# PROBLEM TO WORK ON
Records follow. Pull out every line that contains "array".

# RECORD SET
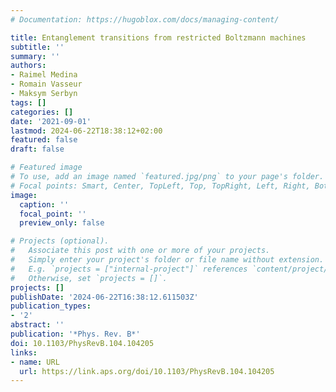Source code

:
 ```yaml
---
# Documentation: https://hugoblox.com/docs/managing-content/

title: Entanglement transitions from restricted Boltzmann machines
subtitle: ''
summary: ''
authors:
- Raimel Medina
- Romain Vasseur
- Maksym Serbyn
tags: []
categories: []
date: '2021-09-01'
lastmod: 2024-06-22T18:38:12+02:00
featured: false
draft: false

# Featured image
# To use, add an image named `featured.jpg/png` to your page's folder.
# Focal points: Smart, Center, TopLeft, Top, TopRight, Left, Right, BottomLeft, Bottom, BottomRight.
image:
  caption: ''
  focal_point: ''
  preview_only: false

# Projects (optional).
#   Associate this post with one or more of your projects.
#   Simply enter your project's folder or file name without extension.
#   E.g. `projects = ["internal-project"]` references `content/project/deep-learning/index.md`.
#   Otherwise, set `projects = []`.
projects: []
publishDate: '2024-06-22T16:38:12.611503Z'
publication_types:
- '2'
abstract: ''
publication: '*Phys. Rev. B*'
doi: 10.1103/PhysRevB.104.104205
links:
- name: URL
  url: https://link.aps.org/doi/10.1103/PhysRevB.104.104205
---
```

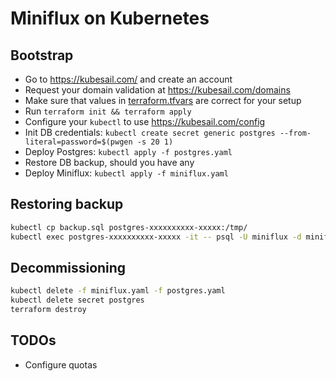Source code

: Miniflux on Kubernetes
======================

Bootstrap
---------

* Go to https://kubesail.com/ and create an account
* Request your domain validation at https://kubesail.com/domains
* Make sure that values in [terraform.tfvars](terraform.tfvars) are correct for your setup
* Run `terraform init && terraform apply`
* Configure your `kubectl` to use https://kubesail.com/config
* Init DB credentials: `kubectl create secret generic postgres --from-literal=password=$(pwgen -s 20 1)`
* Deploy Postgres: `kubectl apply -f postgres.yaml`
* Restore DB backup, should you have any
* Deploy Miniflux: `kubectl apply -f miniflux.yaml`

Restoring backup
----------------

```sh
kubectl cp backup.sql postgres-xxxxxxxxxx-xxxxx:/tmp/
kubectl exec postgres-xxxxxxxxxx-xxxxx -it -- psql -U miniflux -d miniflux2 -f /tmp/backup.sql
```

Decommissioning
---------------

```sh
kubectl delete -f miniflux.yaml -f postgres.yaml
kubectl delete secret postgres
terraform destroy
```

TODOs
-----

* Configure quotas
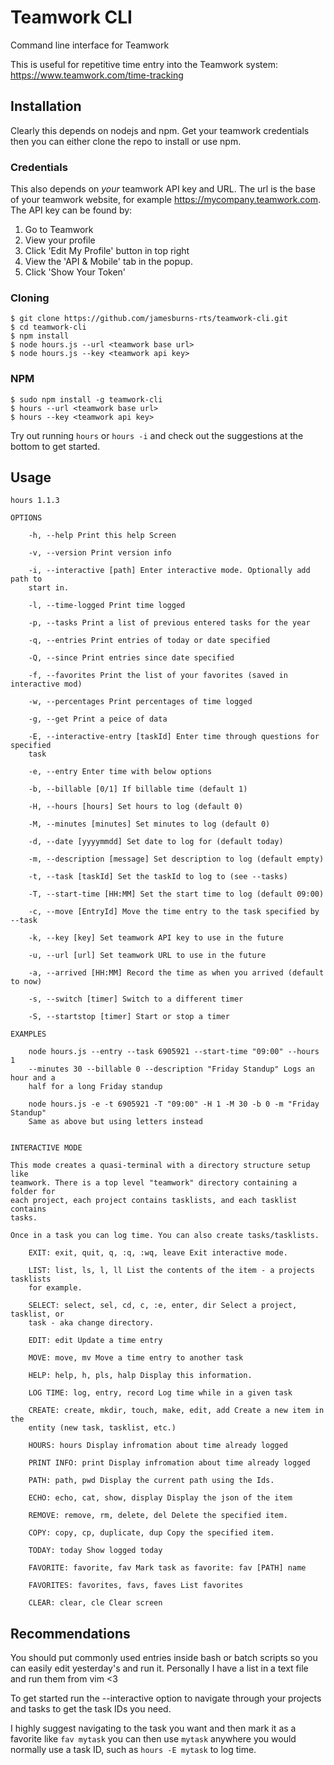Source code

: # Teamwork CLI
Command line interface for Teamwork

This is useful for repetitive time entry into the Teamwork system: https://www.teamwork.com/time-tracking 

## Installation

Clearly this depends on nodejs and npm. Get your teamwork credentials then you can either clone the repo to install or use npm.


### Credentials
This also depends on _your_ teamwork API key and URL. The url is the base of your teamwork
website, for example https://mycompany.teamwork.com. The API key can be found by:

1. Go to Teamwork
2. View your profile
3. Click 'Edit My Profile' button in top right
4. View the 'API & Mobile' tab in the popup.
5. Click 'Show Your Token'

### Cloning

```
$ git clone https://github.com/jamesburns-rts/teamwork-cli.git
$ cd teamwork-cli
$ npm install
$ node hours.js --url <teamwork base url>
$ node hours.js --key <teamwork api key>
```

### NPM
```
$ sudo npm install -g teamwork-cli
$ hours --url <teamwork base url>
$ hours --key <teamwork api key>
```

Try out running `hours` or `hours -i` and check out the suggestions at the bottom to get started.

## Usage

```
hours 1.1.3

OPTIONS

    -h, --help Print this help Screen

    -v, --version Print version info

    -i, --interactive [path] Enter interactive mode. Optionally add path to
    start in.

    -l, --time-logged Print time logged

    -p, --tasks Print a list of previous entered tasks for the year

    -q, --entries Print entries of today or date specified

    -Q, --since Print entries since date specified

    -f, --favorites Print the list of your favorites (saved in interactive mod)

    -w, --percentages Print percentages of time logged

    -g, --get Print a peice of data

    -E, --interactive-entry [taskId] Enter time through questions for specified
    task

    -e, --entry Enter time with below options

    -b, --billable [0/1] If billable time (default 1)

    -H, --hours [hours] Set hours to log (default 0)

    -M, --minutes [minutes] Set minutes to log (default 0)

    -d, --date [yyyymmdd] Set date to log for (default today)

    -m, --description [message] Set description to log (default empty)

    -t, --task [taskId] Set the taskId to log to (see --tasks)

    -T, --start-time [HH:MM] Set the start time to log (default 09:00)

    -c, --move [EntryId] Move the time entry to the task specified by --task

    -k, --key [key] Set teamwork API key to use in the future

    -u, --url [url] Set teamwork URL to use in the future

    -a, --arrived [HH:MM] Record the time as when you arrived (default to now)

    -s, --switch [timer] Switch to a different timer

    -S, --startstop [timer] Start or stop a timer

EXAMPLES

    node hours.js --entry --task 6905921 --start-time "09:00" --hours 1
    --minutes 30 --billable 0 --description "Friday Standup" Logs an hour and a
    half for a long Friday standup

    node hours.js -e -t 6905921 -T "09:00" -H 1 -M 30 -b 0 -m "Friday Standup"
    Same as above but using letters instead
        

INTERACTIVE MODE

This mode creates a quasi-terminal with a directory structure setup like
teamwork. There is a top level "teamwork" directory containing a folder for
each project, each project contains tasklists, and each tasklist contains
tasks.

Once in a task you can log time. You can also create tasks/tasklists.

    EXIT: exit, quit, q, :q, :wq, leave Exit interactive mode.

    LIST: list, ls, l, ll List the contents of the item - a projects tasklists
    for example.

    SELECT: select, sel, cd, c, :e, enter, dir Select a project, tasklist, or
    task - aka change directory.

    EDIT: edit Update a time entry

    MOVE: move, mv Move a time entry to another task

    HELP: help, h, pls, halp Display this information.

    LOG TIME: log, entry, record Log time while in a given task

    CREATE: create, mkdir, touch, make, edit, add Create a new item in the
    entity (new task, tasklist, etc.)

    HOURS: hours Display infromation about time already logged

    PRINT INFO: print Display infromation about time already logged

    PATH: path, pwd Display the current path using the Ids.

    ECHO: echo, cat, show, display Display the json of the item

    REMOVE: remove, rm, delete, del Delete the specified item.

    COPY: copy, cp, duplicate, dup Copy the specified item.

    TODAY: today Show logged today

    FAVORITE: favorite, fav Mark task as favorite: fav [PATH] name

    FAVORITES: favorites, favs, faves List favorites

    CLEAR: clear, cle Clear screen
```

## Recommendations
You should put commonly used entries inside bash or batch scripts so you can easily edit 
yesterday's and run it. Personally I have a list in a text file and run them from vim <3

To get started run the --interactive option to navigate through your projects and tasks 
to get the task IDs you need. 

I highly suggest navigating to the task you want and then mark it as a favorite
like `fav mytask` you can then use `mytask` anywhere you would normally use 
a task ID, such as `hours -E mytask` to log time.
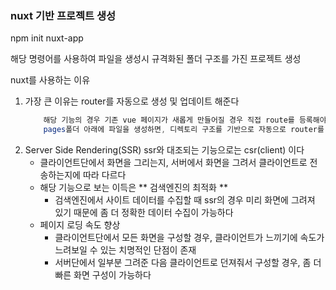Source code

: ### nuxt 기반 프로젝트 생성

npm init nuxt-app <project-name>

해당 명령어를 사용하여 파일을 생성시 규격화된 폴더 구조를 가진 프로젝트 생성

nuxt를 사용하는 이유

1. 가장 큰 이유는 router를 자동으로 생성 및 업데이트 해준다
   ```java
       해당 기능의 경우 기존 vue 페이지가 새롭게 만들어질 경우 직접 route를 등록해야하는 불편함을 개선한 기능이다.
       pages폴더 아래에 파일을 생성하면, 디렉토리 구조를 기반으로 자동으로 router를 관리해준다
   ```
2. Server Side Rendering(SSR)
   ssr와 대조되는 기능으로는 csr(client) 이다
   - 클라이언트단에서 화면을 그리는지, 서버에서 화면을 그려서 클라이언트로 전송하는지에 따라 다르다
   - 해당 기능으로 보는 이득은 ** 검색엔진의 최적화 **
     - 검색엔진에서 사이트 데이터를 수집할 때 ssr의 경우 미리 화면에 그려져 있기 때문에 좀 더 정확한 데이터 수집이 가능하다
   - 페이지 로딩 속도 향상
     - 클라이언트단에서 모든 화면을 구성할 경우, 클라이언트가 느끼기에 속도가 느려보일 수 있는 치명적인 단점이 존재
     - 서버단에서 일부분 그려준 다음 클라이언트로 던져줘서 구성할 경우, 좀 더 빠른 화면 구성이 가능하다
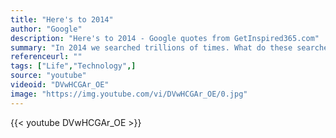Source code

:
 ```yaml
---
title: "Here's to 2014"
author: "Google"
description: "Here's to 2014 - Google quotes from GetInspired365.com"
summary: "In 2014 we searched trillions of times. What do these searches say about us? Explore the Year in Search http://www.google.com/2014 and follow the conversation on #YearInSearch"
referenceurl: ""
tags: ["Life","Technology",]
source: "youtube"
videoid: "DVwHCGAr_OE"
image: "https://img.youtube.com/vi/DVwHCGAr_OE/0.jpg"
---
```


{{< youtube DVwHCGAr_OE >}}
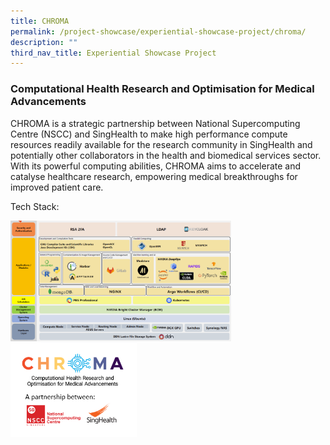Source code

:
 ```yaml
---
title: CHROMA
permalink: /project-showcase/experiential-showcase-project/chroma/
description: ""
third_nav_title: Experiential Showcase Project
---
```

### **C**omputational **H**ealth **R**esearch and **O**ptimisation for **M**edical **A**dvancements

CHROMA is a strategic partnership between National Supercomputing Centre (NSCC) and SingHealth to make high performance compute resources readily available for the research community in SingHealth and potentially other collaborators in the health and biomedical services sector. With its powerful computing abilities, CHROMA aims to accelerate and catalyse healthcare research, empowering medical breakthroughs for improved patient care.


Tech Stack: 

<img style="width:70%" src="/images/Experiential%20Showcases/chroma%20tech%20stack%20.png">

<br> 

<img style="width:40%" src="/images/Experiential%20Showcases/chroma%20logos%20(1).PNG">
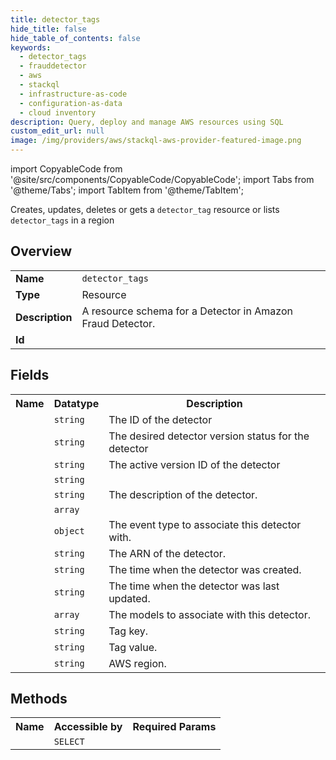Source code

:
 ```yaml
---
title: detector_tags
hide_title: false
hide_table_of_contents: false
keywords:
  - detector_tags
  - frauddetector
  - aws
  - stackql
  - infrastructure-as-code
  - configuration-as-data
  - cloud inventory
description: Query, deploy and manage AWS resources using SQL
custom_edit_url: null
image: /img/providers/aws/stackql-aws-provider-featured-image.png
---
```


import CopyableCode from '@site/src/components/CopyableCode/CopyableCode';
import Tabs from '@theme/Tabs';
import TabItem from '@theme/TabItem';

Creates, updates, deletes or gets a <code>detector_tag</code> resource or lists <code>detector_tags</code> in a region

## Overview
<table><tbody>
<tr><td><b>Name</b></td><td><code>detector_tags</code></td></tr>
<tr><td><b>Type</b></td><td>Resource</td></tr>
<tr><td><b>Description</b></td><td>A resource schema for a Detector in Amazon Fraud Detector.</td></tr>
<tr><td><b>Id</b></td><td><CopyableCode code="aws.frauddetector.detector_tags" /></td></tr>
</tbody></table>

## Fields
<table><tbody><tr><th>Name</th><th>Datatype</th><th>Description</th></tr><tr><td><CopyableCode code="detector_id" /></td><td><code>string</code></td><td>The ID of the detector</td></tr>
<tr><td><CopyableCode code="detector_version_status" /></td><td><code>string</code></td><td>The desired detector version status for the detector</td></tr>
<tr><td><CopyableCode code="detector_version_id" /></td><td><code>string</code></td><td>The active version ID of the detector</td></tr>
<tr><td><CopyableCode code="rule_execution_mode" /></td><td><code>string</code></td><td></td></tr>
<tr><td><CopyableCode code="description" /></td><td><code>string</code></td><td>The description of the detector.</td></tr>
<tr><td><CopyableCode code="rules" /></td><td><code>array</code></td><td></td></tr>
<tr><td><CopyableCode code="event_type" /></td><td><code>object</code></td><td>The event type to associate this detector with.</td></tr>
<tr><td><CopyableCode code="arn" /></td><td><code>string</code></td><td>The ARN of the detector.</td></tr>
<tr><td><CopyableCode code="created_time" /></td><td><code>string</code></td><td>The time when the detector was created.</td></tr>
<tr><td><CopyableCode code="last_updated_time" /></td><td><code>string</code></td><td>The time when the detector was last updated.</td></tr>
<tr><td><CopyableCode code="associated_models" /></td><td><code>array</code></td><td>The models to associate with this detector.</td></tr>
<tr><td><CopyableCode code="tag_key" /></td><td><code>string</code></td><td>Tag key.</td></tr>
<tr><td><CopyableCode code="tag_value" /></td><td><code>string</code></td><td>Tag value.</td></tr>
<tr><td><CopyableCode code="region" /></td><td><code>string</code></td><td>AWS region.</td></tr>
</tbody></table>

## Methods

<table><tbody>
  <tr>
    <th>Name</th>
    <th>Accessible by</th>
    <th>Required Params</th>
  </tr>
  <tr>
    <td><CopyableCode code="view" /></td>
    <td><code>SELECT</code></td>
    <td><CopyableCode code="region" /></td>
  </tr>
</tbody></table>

# ANSWER
<tr><td><CopyableCode code="rules" /></td><td><code>array</code></td><td></td></tr>
<tr><td><CopyableCode code="associated_models" /></td><td><code>array</code></td><td>The models to associate with this detector.</td></tr>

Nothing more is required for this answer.